Duties and Responsibilities

Essential Functions

•  Establishes revenue cycle benchmarks, and standards of practices with policies and procedures consistent with organizational goals, infrastructure, state, and federal requirements. Oversight of all staffing functions (i.e. Billing & Front Desk) and provides leadership with training. Develops and maintains the highest standards of professionalism and accountability.

•  Oversees the development, maintenance, implementation, and training of protocols, policy and procedures for all functions related to the revenue cycle.

•  Works with executive management, providers, and accounting to create financial and reporting regarding the revenue cycle.

•  Gather productivity, quality, and financial data from EHR and other sources and use to provide meaningful information to appropriate staff.

•  Plans and conducts regular department meetings. Communicates updates to the Chief Financial Officer (CFO), Chief Operations Officer (COO), and Business Operations Director in a timely manner.
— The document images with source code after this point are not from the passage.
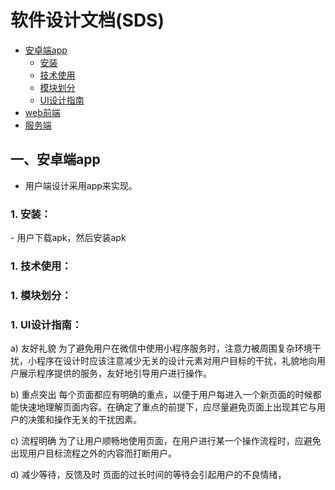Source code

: # 软件设计文档(SDS)

- [安卓端app](#1)
    - [安装](#4)
    - [技术使用](#5)
    - [模块划分](#6)
    - [UI设计指南](#7)
- [web前端](#2)
- [服务端](#3)

<h2 id='1'> 一、安卓端app </h2>

- 用户端设计采用app来实现。

<h3 id='4'> 1. 安装：</h3>
- 用户下载apk，然后安装apk
<h3 id='5'> 1. 技术使用：</h3>
<h3 id='6'> 1. 模块划分：</h3>
<h3 id='7'> 1. UI设计指南：</h3>
a) 友好礼貌
为了避免用户在微信中使用小程序服务时，注意力被周围复杂环境干扰，小程序在设计时应该注意减少无关的设计元素对用户目标的干扰，礼貌地向用户展示程序提供的服务，友好地引导用户进行操作。

b) 重点突出
每个页面都应有明确的重点，以便于用户每进入一个新页面的时候都能快速地理解页面内容。在确定了重点的前提下，应尽量避免页面上出现其它与用户的决策和操作无关的干扰因素。

c) 流程明确
为了让用户顺畅地使用页面，在用户进行某一个操作流程时，应避免出现用户目标流程之外的内容而打断用户。

d) 减少等待，反馈及时
页面的过长时间的等待会引起用户的不良情绪，
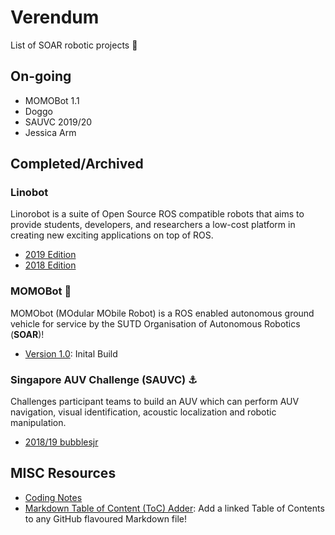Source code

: # Verendum
List of SOAR robotic projects 🤖

## On-going
- MOMOBot 1.1
- Doggo
- SAUVC 2019/20
- Jessica Arm

## Completed/Archived
### Linobot
Linorobot is a suite of Open Source ROS compatible robots that aims to provide students, developers, and researchers a low-cost platform in creating new exciting applications on top of ROS.
- [2019 Edition](https://github.com/sutd-robotics/soar-linorobot)
- [2018 Edition](https://github.com/sutd-robotics/linorobot)

### MOMOBot 🍑
MOMObot (MOdular MObile Robot) is a ROS enabled autonomous ground vehicle for service by the SUTD Organisation of Autonomous Robotics (**SOAR**)!
- [Version 1.0](https://github.com/methylDragon/momobot): Inital Build 

### Singapore AUV Challenge (SAUVC) ⚓
Challenges participant teams to build an AUV which can perform AUV navigation, visual identification, acoustic localization and robotic manipulation.
- [2018/19 bubblesjr](https://github.com/sutd-robotics/bubblesjr)

## MISC Resources
- [Coding Notes](https://github.com/methylDragon/coding-notes)
- [Markdown Table of Content (ToC) Adder](https://github.com/methylDragon/markdown-linked-toc-adder): Add a linked Table of Contents to any GitHub flavoured Markdown file!




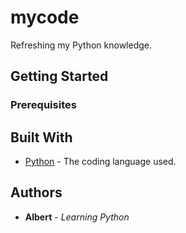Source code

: # mycode

Refreshing my Python knowledge. 

## Getting Started



### Prerequisites



## Built With

* [Python](https://www.python.org/) - The coding language used.

## Authors

* **Albert** - *Learning Python* 
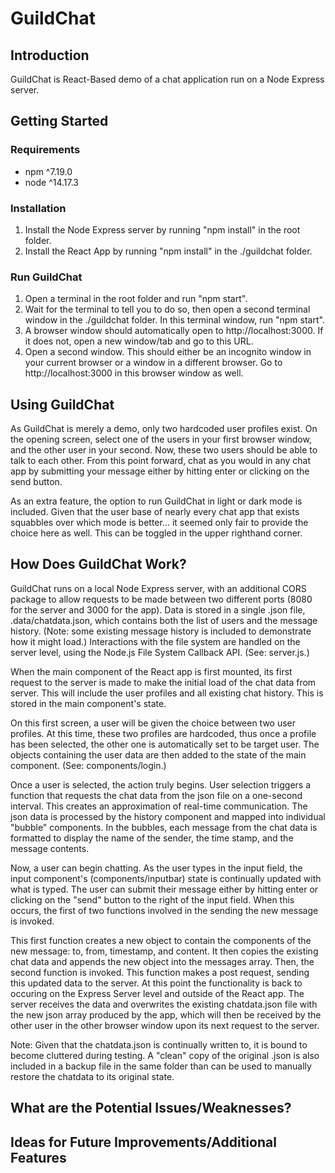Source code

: # GuildChat

## Introduction
GuildChat is React-Based demo of a chat application run on a Node Express server.

## Getting Started
### Requirements
* npm ^7.19.0
* node ^14.17.3

### Installation
1. Install the Node Express server by running "npm install" in the root folder.
2. Install the React App by running "npm install" in the ./guildchat folder.

### Run GuildChat
1. Open a terminal in the root folder and run "npm start".
2. Wait for the terminal to tell you to do so, then open a second terminal window in the ./guildchat folder.  In this terminal window, run "npm start".
3. A browser window should automatically open to http://localhost:3000.  If it does not, open a new window/tab and go to this URL.
4. Open a second window.  This should either be an incognito window in your current browser or a window in a different browser.  Go to http://localhost:3000 in this browser window as well.

## Using GuildChat
As GuildChat is merely a demo, only two hardcoded user profiles exist.  On the opening screen, select one of the users in your first browser window, and the other user in your second.  Now, these two users should be able to talk to each other.  From this point forward, chat as you would in any chat app by submitting your message either by hitting enter or clicking on the send button.

As an extra feature, the option to run GuildChat in light or dark mode is included.  Given that the user base of nearly every chat app that exists squabbles over which mode is better... it seemed only fair to provide the choice here as well.  This can be toggled in the upper righthand corner.

## How Does GuildChat Work?
GuildChat runs on a local Node Express server, with an additional CORS package to allow requests to be made between two different ports (8080 for the server and 3000 for the app).  Data is stored in a single .json file, .data/chatdata.json, which contains both the list of users and the message history.  (Note: some existing message history is included to demonstrate how it might load.)  Interactions with the file system are handled on the server level, using the Node.js File System Callback API.  (See: server.js.)

When the main component of the React app is first mounted, its first request to the server is made to make the initial load of the chat data from server.  This will include the user profiles and all existing chat history.  This is stored in the main component's state.

On this first screen, a user will be given the choice between two user profiles.  At this time, these two profiles are hardcoded, thus once a profile has been selected, the other one is automatically set to be target user.  The objects containing the user data are then added to the state of the main component.  (See: components/login.)

Once a user is selected, the action truly begins.  User selection triggers a function that requests the chat data from the json file on a one-second interval.  This creates an approximation of real-time communication.  The json data is processed by the history component and mapped into individual "bubble" components.  In the bubbles, each message from the chat data is formatted to display the name of the sender, the time stamp, and the message contents.

Now, a user can begin chatting.  As the user types in the input field, the input component's (components/inputbar) state is continually updated with what is typed.  The user can submit their message either by hitting enter or clicking on the "send" button to the right of the input field.  When this occurs, the first of two functions involved in the sending the new message is invoked.

This first function creates a new object to contain the components of the new message: to, from, timestamp, and content.  It then copies the existing chat data and appends the new object into the messages array.  Then, the second function is invoked.  This function makes a post request, sending this updated data to the server.  At this point the functionality is back to occuring on the Express Server level and outside of the React app.  The server receives the data and overwrites the existing chatdata.json file with the new json array produced by the app, which will then be received by the other user in the other browser window upon its next request to the server.

Note: Given that the chatdata.json is continually written to, it is bound to become cluttered during testing.  A "clean" copy of the original .json is also included in a backup file in the same folder than can be used to manually restore the chatdata to its original state.

## What are the Potential Issues/Weaknesses?

## Ideas for Future Improvements/Additional Features
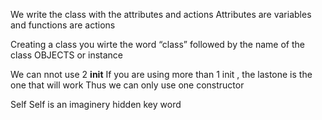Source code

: 
We write the class with the attributes and actions 
 Attributes are variables and functions are actions


Creating a class you wirte the word “class” followed by the name of the class 
OBJECTS or instance 

We can nnot use 2 __init__ 
If you are using more than 1 init , the lastone is the one that will work
Thus we can only use one constructor


Self 
Self is an imaginery hidden key word

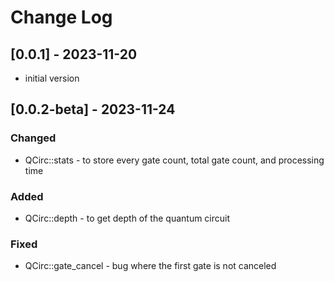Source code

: # Change Log

## [0.0.1] - 2023-11-20
- initial version

## [0.0.2-beta] - 2023-11-24
### Changed
- QCirc::stats - to store every gate count, total gate count, and processing time
### Added
- QCirc::depth - to get depth of the quantum circuit
### Fixed
- QCirc::gate_cancel - bug where the first gate is not canceled

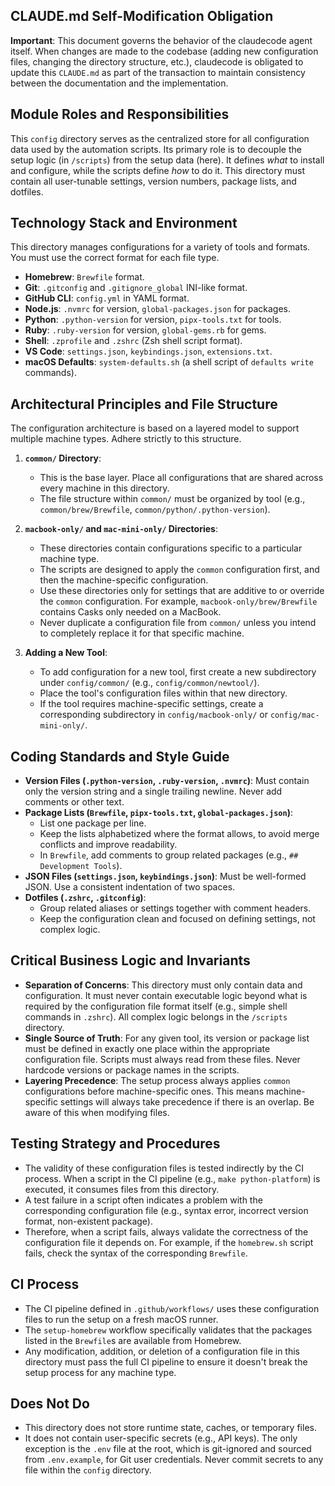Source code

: ## CLAUDE.md Self-Modification Obligation

**Important**: This document governs the behavior of the claudecode agent itself. When changes are made to the codebase (adding new configuration files, changing the directory structure, etc.), claudecode is obligated to update this `CLAUDE.md` as part of the transaction to maintain consistency between the documentation and the implementation.

## Module Roles and Responsibilities

This `config` directory serves as the centralized store for all configuration data used by the automation scripts. Its primary role is to decouple the setup logic (in `/scripts`) from the setup data (here). It defines *what* to install and configure, while the scripts define *how* to do it. This directory must contain all user-tunable settings, version numbers, package lists, and dotfiles.

## Technology Stack and Environment

This directory manages configurations for a variety of tools and formats. You must use the correct format for each file type.

- **Homebrew**: `Brewfile` format.
- **Git**: `.gitconfig` and `.gitignore_global` INI-like format.
- **GitHub CLI**: `config.yml` in YAML format.
- **Node.js**: `.nvmrc` for version, `global-packages.json` for packages.
- **Python**: `.python-version` for version, `pipx-tools.txt` for tools.
- **Ruby**: `.ruby-version` for version, `global-gems.rb` for gems.
- **Shell**: `.zprofile` and `.zshrc` (Zsh shell script format).
- **VS Code**: `settings.json`, `keybindings.json`, `extensions.txt`.
- **macOS Defaults**: `system-defaults.sh` (a shell script of `defaults write` commands).

## Architectural Principles and File Structure

The configuration architecture is based on a layered model to support multiple machine types. Adhere strictly to this structure.

1.  **`common/` Directory**:
    - This is the base layer. Place all configurations that are shared across every machine in this directory.
    - The file structure within `common/` must be organized by tool (e.g., `common/brew/Brewfile`, `common/python/.python-version`).

2.  **`macbook-only/` and `mac-mini-only/` Directories**:
    - These directories contain configurations specific to a particular machine type.
    - The scripts are designed to apply the `common` configuration first, and then the machine-specific configuration.
    - Use these directories only for settings that are additive to or override the `common` configuration. For example, `macbook-only/brew/Brewfile` contains Casks only needed on a MacBook.
    - Never duplicate a configuration file from `common/` unless you intend to completely replace it for that specific machine.

3.  **Adding a New Tool**:
    - To add configuration for a new tool, first create a new subdirectory under `config/common/` (e.g., `config/common/newtool/`).
    - Place the tool's configuration files within that new directory.
    - If the tool requires machine-specific settings, create a corresponding subdirectory in `config/macbook-only/` or `config/mac-mini-only/`.

## Coding Standards and Style Guide

- **Version Files (`.python-version`, `.ruby-version`, `.nvmrc`)**: Must contain only the version string and a single trailing newline. Never add comments or other text.
- **Package Lists (`Brewfile`, `pipx-tools.txt`, `global-packages.json`)**:
    - List one package per line.
    - Keep the lists alphabetized where the format allows, to avoid merge conflicts and improve readability.
    - In `Brewfile`, add comments to group related packages (e.g., `## Development Tools`).
- **JSON Files (`settings.json`, `keybindings.json`)**: Must be well-formed JSON. Use a consistent indentation of two spaces.
- **Dotfiles (`.zshrc`, `.gitconfig`)**:
    - Group related aliases or settings together with comment headers.
    - Keep the configuration clean and focused on defining settings, not complex logic.

## Critical Business Logic and Invariants

- **Separation of Concerns**: This directory must only contain data and configuration. It must never contain executable logic beyond what is required by the configuration file format itself (e.g., simple shell commands in `.zshrc`). All complex logic belongs in the `/scripts` directory.
- **Single Source of Truth**: For any given tool, its version or package list must be defined in exactly one place within the appropriate configuration file. Scripts must always read from these files. Never hardcode versions or package names in the scripts.
- **Layering Precedence**: The setup process always applies `common` configurations before machine-specific ones. This means machine-specific settings will always take precedence if there is an overlap. Be aware of this when modifying files.

## Testing Strategy and Procedures

- The validity of these configuration files is tested indirectly by the CI process. When a script in the CI pipeline (e.g., `make python-platform`) is executed, it consumes files from this directory.
- A test failure in a script often indicates a problem with the corresponding configuration file (e.g., syntax error, incorrect version format, non-existent package).
- Therefore, when a script fails, always validate the correctness of the configuration file it depends on. For example, if the `homebrew.sh` script fails, check the syntax of the corresponding `Brewfile`.

## CI Process

- The CI pipeline defined in `.github/workflows/` uses these configuration files to run the setup on a fresh macOS runner.
- The `setup-homebrew` workflow specifically validates that the packages listed in the `Brewfile`s are available from Homebrew.
- Any modification, addition, or deletion of a configuration file in this directory must pass the full CI pipeline to ensure it doesn't break the setup process for any machine type.

## Does Not Do

- This directory does not store runtime state, caches, or temporary files.
- It does not contain user-specific secrets (e.g., API keys). The only exception is the `.env` file at the root, which is git-ignored and sourced from `.env.example`, for Git user credentials. Never commit secrets to any file within the `config` directory.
Works with Business Operations Director to ensure best practices related to patient access and the revenue cycle.

•  Develops departmental goals, objectives, established staffing patterns, and organizes the work of the departments.

•  Prioritizes daily departmental workflow in conjunction with supervisory team.

•  Implements new processes and protocols as these become necessary and assigned.

•  Ensures an appropriate education and feedback process is in place to provide regular education to FQHC providers on revenue cycle.

•  Ensures department staff provide the highest level of customer service.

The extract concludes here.